За руку дотащив Митю до квартиры, я подождала, когда за ним захлопнется дверь, и помчалась на фабрику, где работает Василиса Дмитриевна. Я трусила, как заяц, которого вот-вот подстрелят. У меня еле язык ворочался от страха.

Просилась к директору, а меня отправили в отдел кадров. В отделе кадров за деревянными перилами сидел пожилой мужчина в кителе без погон. На коричневом сейфе за его спиной стояла початая бутылка кефира. На окне, расчерченном в клеточку железной решеткой, рос кактус и лежали стопками пухлые папки.

— Чего тебе? — спросил мужчина.

Косясь на решетку, я кое-как объяснила чего. Палки лежали еще и на столе и даже на полу. Глаза у меня так и тянуло к решетке.

— Очень хорошо, что ты пришла, — услышала я сквозь звон в голове. — Мой тебе такой совет: сегодня же иди к отцу. Иди, иди. Я все знаю. Пусть поможет. Мать у тебя слишком гордая. А он человек ученый, башковитый, придумает, что делать. Она, вишь, даже алименты с него брать отказалась. А ты иди. И не красней. Взрослая уже.

От неожиданности я совсем онемела. Оказалось, меня перепутали с Митей, решили, что у Василисы Дмитриевны дочка. Раньше мне почему-то и в голову не приходило, что у Мити есть отец. Мало ли ребят живет без отцов.

— Он вовсе не мой отец, — пробормотала я. — И Василиса Дмитриевна мне не мать.

Человек в кителе передвинул на столе мраморный стаканчик с карандашами, подбил с боков стопку папок, буркнул:

— Нечего тогда и ходить, если она уже тебе не мать.

— Так у них правда есть совсем другой сын, — попробовала объяснить я. — Я как раз об этом и хотела вам рассказать.

Но тут тяжелая ладонь так громыхнула по столу, что подпрыгнул мраморный стаканчик и из него выскочило несколько карандашей.

— Вон отсюда! — резануло мне по ушам. — Рассказать! Нашла, когда сводить счеты!

На улице я никак не могла унять дрожь в коленках. Даже пришлось, как какой-нибудь старушенции, посидеть на скамеечке в сквере. Куда теперь? В прокуратуру, где ведут следствие по делу Василисы Дмитриевны? К Митиному отцу? К Мите? А что я ему скажу, Мите, чем обрадую?

Прибежав домой, я стянула со стола скатерть, набросала в нее грязное белье и потащила в ванную. Я остервенело терла на стиральной доске рубашки и наволочки и никак не могла унять дрожь в коленках. Мыльные хлопья разляпались по всем стенкам.

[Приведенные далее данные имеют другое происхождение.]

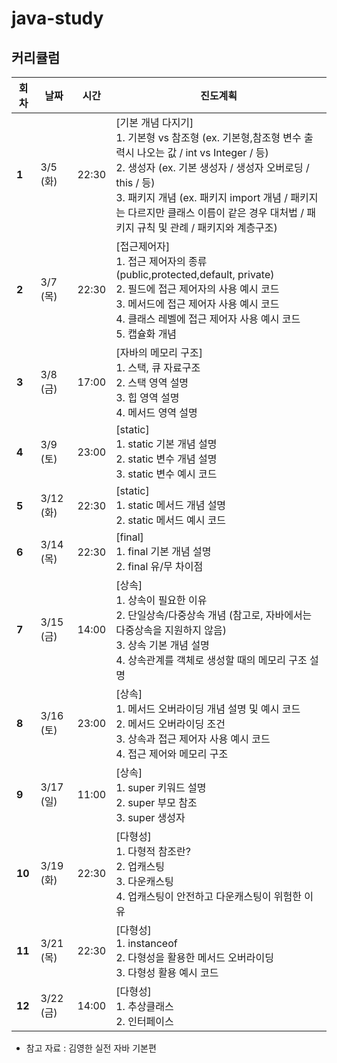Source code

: # java-study


## 커리큘럼

| 회차 | 날짜 | 시간 | 진도계획 |
| ---- | ---- | ---- | ---- |
| **1** | 3/5 (화) | 22:30 | [기본 개념 다지기] <br>1. 기본형 vs 참조형 (ex. 기본형,참조형 변수 출력시 나오는 값 / int vs Integer / 등)<br>2. 생성자 (ex. 기본 생성자 / 생성자 오버로딩 / this / 등)<br>3. 패키지 개념 (ex. 패키지 import 개념 / 패키지는 다르지만 클래스 이름이 같은 경우 대처법 / 패키지 규칙 및 관례 / 패키지와 계층구조) |
| **2** | 3/7 (목) | 22:30 | [접근제어자]<br> 1. 접근 제어자의 종류 (public,protected,default, private) <br>2. 필드에 접근 제어자의 사용 예시 코드 <br>3. 메서드에 접근 제어자 사용 예시 코드<br>4. 클래스 레벨에 접근 제어자 사용 예시 코드<br>5. 캡슐화 개념 |
| **3** | 3/8 (금) | 17:00 | [자바의 메모리 구조]<br> 1. 스택, 큐 자료구조<br>2. 스택 영역 설명<br>3. 힙 영역 설명<br>4. 메서드 영역 설명 |
| **4** | 3/9 (토) | 23:00 | [static]<br> 1. static 기본 개념 설명<br>2. static 변수 개념 설명<br>3. static 변수 예시 코드 |
| **5** | 3/12 (화) | 22:30 | [static]<br>1. static 메서드 개념 설명<br>2. static 메서드 예시 코드<br> |
| **6** | 3/14 (목) | 22:30 | [final]<br>1. final 기본 개념 설명<br> 2. final 유/무 차이점 |
| **7** | 3/15 (금) | 14:00 | [상속]<br>1. 상속이 필요한 이유<br>2. 단일상속/다중상속 개념 (참고로, 자바에서는 다중상속을 지원하지 않음)<br>3. 상속 기본 개념 설명<br>4.  상속관계를 객체로 생성할 때의 메모리 구조 설명 |
| **8** | 3/16 (토) | 23:00 | [상속]<br>1. 메서드 오버라이딩 개념 설명 및 예시 코드<br>2. 메서드 오버라이딩 조건<br>3. 상속과 접근 제어자 사용 예시 코드<br>4. 접근 제어와 메모리 구조 |
| **9** | 3/17 (일) | 11:00 | [상속]<br>1. super 키워드 설명<br>2. super 부모 참조 <br>3. super 생성자 |
| **10** | 3/19 (화) | 22:30 | [다형성] <br>1. 다형적 참조란?<br>2. 업캐스팅<br>3. 다운캐스팅<br>4. 업캐스팅이 안전하고 다운캐스팅이 위험한 이유 |
| **11** | 3/21 (목) | 22:30 | [다형성] <br>1. instanceof <br>2. 다형성을 활용한 메서드 오버라이딩<br>3. 다형성 활용 예시 코드 |
| **12** | 3/22 (금) | 14:00 | [다형성] <br>1. 추상클래스 <br>2. 인터페이스 |

* 참고 자료 : 김영한 실전 자바 기본편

Вернулась с работы мама, заглянула в ванную и сказала:

— Поглядите, пожалуйста, какие мы стали сознательные.

— Уйди! — закричала я.

Лицо у меня сделалось, наверное, не хуже, чем у того дяди в отделе кадров.

Я еле дождалась папку. Он захватил с собой на балкон стул. Сидел, курил и слушал. Потом сказал:

— Неприятная история, Шишкин-мышкин. Митиного родителя я чуточку знаю. Тут полный аут. К нему соваться нечего. Он палец о палец не ударит.

— Знаешь? — удивилась я. — Чего же ты молчал?

— А ты у меня спрашивала? Митин отец — человек только для себя, дочка. Есть вот на свете такие люди. И диссертацию он защитил только для себя, и студентов учит только для себя, и даже если кому что доброе делает, то только для себя. Здесь для него нету никакого резона встревать.

— Значит, в прокуратуру? — спросила я.

— Пойди узнай у мамы: скоро ужин там? — сказал он.

— Какой ужин? — возмутилась я.

— Вообще-то считают, что Митин отец талантливый математик, — помолчав, проговорил он.

— Ну.

— И еще говорят, что он своего учителя скушал.

— Папка!

— Ну, не в буквальном, разумеется, смысле скушал, а фигурально. Промолчал, где нужно было кричать, и тем самым скушал. Молчание, Шишкин-мышкин, это ведь тоже политика, линия поведения. Порой молчание сильнее самого сильного поступка. Не доходит?

Я закивала, что доходит. Папка, я знаю, никогда не молчит. Мама даже считает, что он говорит чересчур много. Но идти мне в прокуратуру или нет, он так и не сказал. Крутил, вертел и не сказал. Я его как дважды два изучила. Он хотел, чтобы я сама решила, что мне делать.

И я решила. Но какая же я оказалась мямля и трусиха! Жуть! И еще недотепа. Чтобы докопаться, с кем нужно говорить, я угрохала целую неделю. Я часами торчала у дверей со стеклянными табличками и не решалась постучать. Я лепетала очень занятым мужчинам и женщинам такую чушь, словно только что убежала из сумасшедшего дома. И каждый раз мне казалось, что сейчас у всех этих людей лопнет терпение, они взорвутся и немедленно вызовут милиционера. Милиционеры мне теперь попадались на каждом шагу.